## What you have to do
Only the lines from the beginning of the data through the one with "- [LogLevel](executor.md#loglevel)" belong in the answer, each retyped exactly, with pictures left out.

Collected data
= = = = =
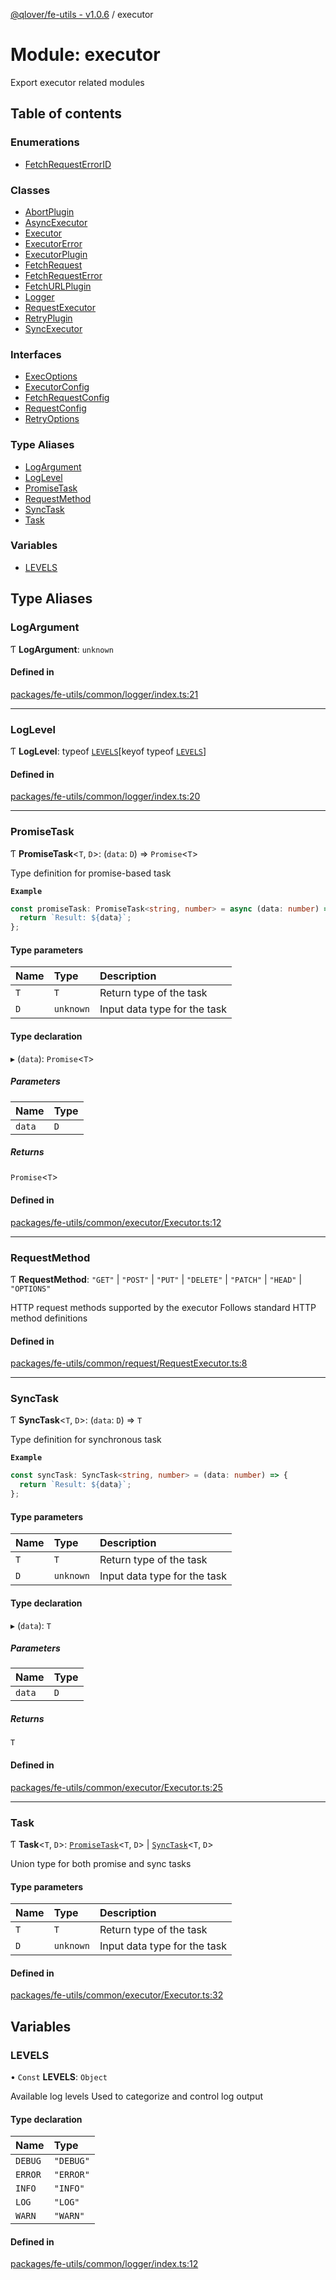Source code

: [@qlover/fe-utils - v1.0.6](../README.md) / executor

# Module: executor

Export executor related modules

## Table of contents

### Enumerations

- [FetchRequestErrorID](../enums/executor.FetchRequestErrorID.md)

### Classes

- [AbortPlugin](../classes/executor.AbortPlugin.md)
- [AsyncExecutor](../classes/executor.AsyncExecutor.md)
- [Executor](../classes/executor.Executor.md)
- [ExecutorError](../classes/executor.ExecutorError.md)
- [ExecutorPlugin](../classes/executor.ExecutorPlugin.md)
- [FetchRequest](../classes/executor.FetchRequest.md)
- [FetchRequestError](../classes/executor.FetchRequestError.md)
- [FetchURLPlugin](../classes/executor.FetchURLPlugin.md)
- [Logger](../classes/executor.Logger.md)
- [RequestExecutor](../classes/executor.RequestExecutor.md)
- [RetryPlugin](../classes/executor.RetryPlugin.md)
- [SyncExecutor](../classes/executor.SyncExecutor.md)

### Interfaces

- [ExecOptions](../interfaces/executor.ExecOptions.md)
- [ExecutorConfig](../interfaces/executor.ExecutorConfig.md)
- [FetchRequestConfig](../interfaces/executor.FetchRequestConfig.md)
- [RequestConfig](../interfaces/executor.RequestConfig.md)
- [RetryOptions](../interfaces/executor.RetryOptions.md)

### Type Aliases

- [LogArgument](executor.md#logargument)
- [LogLevel](executor.md#loglevel)
- [PromiseTask](executor.md#promisetask)
- [RequestMethod](executor.md#requestmethod)
- [SyncTask](executor.md#synctask)
- [Task](executor.md#task)

### Variables

- [LEVELS](executor.md#levels)

## Type Aliases

### LogArgument

Ƭ **LogArgument**: `unknown`

#### Defined in

[packages/fe-utils/common/logger/index.ts:21](https://github.com/qlover/fe-base/blob/9c83c9119a4a7dab713ef9563531279977b67683/packages/fe-utils/common/logger/index.ts#L21)

___

### LogLevel

Ƭ **LogLevel**: typeof [`LEVELS`](executor.md#levels)[keyof typeof [`LEVELS`](executor.md#levels)]

#### Defined in

[packages/fe-utils/common/logger/index.ts:20](https://github.com/qlover/fe-base/blob/9c83c9119a4a7dab713ef9563531279977b67683/packages/fe-utils/common/logger/index.ts#L20)

___

### PromiseTask

Ƭ **PromiseTask**\<`T`, `D`\>: (`data`: `D`) => `Promise`\<`T`\>

Type definition for promise-based task

**`Example`**

```typescript
const promiseTask: PromiseTask<string, number> = async (data: number) => {
  return `Result: ${data}`;
};
```

#### Type parameters

| Name | Type | Description |
| :------ | :------ | :------ |
| `T` | `T` | Return type of the task |
| `D` | `unknown` | Input data type for the task |

#### Type declaration

▸ (`data`): `Promise`\<`T`\>

##### Parameters

| Name | Type |
| :------ | :------ |
| `data` | `D` |

##### Returns

`Promise`\<`T`\>

#### Defined in

[packages/fe-utils/common/executor/Executor.ts:12](https://github.com/qlover/fe-base/blob/9c83c9119a4a7dab713ef9563531279977b67683/packages/fe-utils/common/executor/Executor.ts#L12)

___

### RequestMethod

Ƭ **RequestMethod**: ``"GET"`` \| ``"POST"`` \| ``"PUT"`` \| ``"DELETE"`` \| ``"PATCH"`` \| ``"HEAD"`` \| ``"OPTIONS"``

HTTP request methods supported by the executor
Follows standard HTTP method definitions

#### Defined in

[packages/fe-utils/common/request/RequestExecutor.ts:8](https://github.com/qlover/fe-base/blob/9c83c9119a4a7dab713ef9563531279977b67683/packages/fe-utils/common/request/RequestExecutor.ts#L8)

___

### SyncTask

Ƭ **SyncTask**\<`T`, `D`\>: (`data`: `D`) => `T`

Type definition for synchronous task

**`Example`**

```typescript
const syncTask: SyncTask<string, number> = (data: number) => {
  return `Result: ${data}`;
};
```

#### Type parameters

| Name | Type | Description |
| :------ | :------ | :------ |
| `T` | `T` | Return type of the task |
| `D` | `unknown` | Input data type for the task |

#### Type declaration

▸ (`data`): `T`

##### Parameters

| Name | Type |
| :------ | :------ |
| `data` | `D` |

##### Returns

`T`

#### Defined in

[packages/fe-utils/common/executor/Executor.ts:25](https://github.com/qlover/fe-base/blob/9c83c9119a4a7dab713ef9563531279977b67683/packages/fe-utils/common/executor/Executor.ts#L25)

___

### Task

Ƭ **Task**\<`T`, `D`\>: [`PromiseTask`](executor.md#promisetask)\<`T`, `D`\> \| [`SyncTask`](executor.md#synctask)\<`T`, `D`\>

Union type for both promise and sync tasks

#### Type parameters

| Name | Type | Description |
| :------ | :------ | :------ |
| `T` | `T` | Return type of the task |
| `D` | `unknown` | Input data type for the task |

#### Defined in

[packages/fe-utils/common/executor/Executor.ts:32](https://github.com/qlover/fe-base/blob/9c83c9119a4a7dab713ef9563531279977b67683/packages/fe-utils/common/executor/Executor.ts#L32)

## Variables

### LEVELS

• `Const` **LEVELS**: `Object`

Available log levels
Used to categorize and control log output

#### Type declaration

| Name | Type |
| :------ | :------ |
| `DEBUG` | ``"DEBUG"`` |
| `ERROR` | ``"ERROR"`` |
| `INFO` | ``"INFO"`` |
| `LOG` | ``"LOG"`` |
| `WARN` | ``"WARN"`` |

#### Defined in

[packages/fe-utils/common/logger/index.ts:12](https://github.com/qlover/fe-base/blob/9c83c9119a4a7dab713ef9563531279977b67683/packages/fe-utils/common/logger/index.ts#L12)

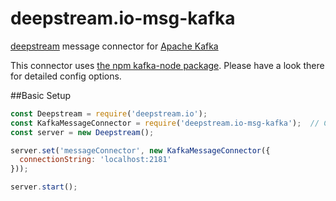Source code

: deepstream.io-msg-kafka
===================

[deepstream](http://deepstream.io) message connector for [Apache Kafka](http://kafka.apache.org/)

This connector uses [the npm kafka-node package](https://www.npmjs.com/package/kafka-node).
Please have a look there for detailed config options.

##Basic Setup

```javascript
const Deepstream = require('deepstream.io');
const KafkaMessageConnector = require('deepstream.io-msg-kafka');  // Currently there is no npm package. Coming soon!
const server = new Deepstream();

server.set('messageConnector', new KafkaMessageConnector({
  connectionString: 'localhost:2181'
}));

server.start();
```
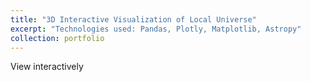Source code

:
 ```yaml
---
title: "3D Interactive Visualization of Local Universe"
excerpt: "Technologies used: Pandas, Plotly, Matplotlib, Astropy"
collection: portfolio
---
```


View interactively

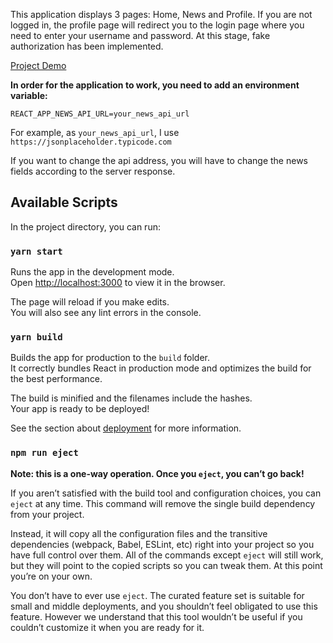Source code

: This application displays 3 pages: Home, News and Profile. 
If you are not logged in, the profile page will redirect you to the login page 
where you need to enter your username and password. 
At this stage, fake authorization has been implemented.

[Project Demo](https://blog-seven-sable-69.vercel.app/)

**In order for the application to work, you need to add an environment variable:**

```
REACT_APP_NEWS_API_URL=your_news_api_url
```

For example, as `your_news_api_url`, I use `https://jsonplaceholder.typicode.com`

If you want to change the api address, you will have to change the news fields according to the server response.

## Available Scripts

In the project directory, you can run:

### `yarn start`

Runs the app in the development mode.\
Open [http://localhost:3000](http://localhost:3000) to view it in the browser.

The page will reload if you make edits.\
You will also see any lint errors in the console.

### `yarn build`

Builds the app for production to the `build` folder.\
It correctly bundles React in production mode and optimizes the build for the best performance.

The build is minified and the filenames include the hashes.\
Your app is ready to be deployed!

See the section about [deployment](https://facebook.github.io/create-react-app/docs/deployment) for more information.

### `npm run eject`

**Note: this is a one-way operation. Once you `eject`, you can’t go back!**

If you aren’t satisfied with the build tool and configuration choices, you can `eject` at any time. This command will remove the single build dependency from your project.

Instead, it will copy all the configuration files and the transitive dependencies (webpack, Babel, ESLint, etc) right into your project so you have full control over them. All of the commands except `eject` will still work, but they will point to the copied scripts so you can tweak them. At this point you’re on your own.

You don’t have to ever use `eject`. The curated feature set is suitable for small and middle deployments, and you shouldn’t feel obligated to use this feature. However we understand that this tool wouldn’t be useful if you couldn’t customize it when you are ready for it.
= = = = =
## Written response
Source code

: [@qlover/fe-utils - v1.0.6](../README.md) / executor

# Module: executor

Export executor related modules

## Table of contents

### Enumerations

- [FetchRequestErrorID](../enums/executor.FetchRequestErrorID.md)

### Classes

- [AbortPlugin](../classes/executor.AbortPlugin.md)
- [AsyncExecutor](../classes/executor.AsyncExecutor.md)
- [Executor](../classes/executor.Executor.md)
- [ExecutorError](../classes/executor.ExecutorError.md)
- [ExecutorPlugin](../classes/executor.ExecutorPlugin.md)
- [FetchRequest](../classes/executor.FetchRequest.md)
- [FetchRequestError](../classes/executor.FetchRequestError.md)
- [FetchURLPlugin](../classes/executor.FetchURLPlugin.md)
- [Logger](../classes/executor.Logger.md)
- [RequestExecutor](../classes/executor.RequestExecutor.md)
- [RetryPlugin](../classes/executor.RetryPlugin.md)
- [SyncExecutor](../classes/executor.SyncExecutor.md)

### Interfaces

- [ExecOptions](../interfaces/executor.ExecOptions.md)
- [ExecutorConfig](../interfaces/executor.ExecutorConfig.md)
- [FetchRequestConfig](../interfaces/executor.FetchRequestConfig.md)
- [RequestConfig](../interfaces/executor.RequestConfig.md)
- [RetryOptions](../interfaces/executor.RetryOptions.md)

### Type Aliases

- [LogArgument](executor.md#logargument)
- [LogLevel](executor.md#loglevel)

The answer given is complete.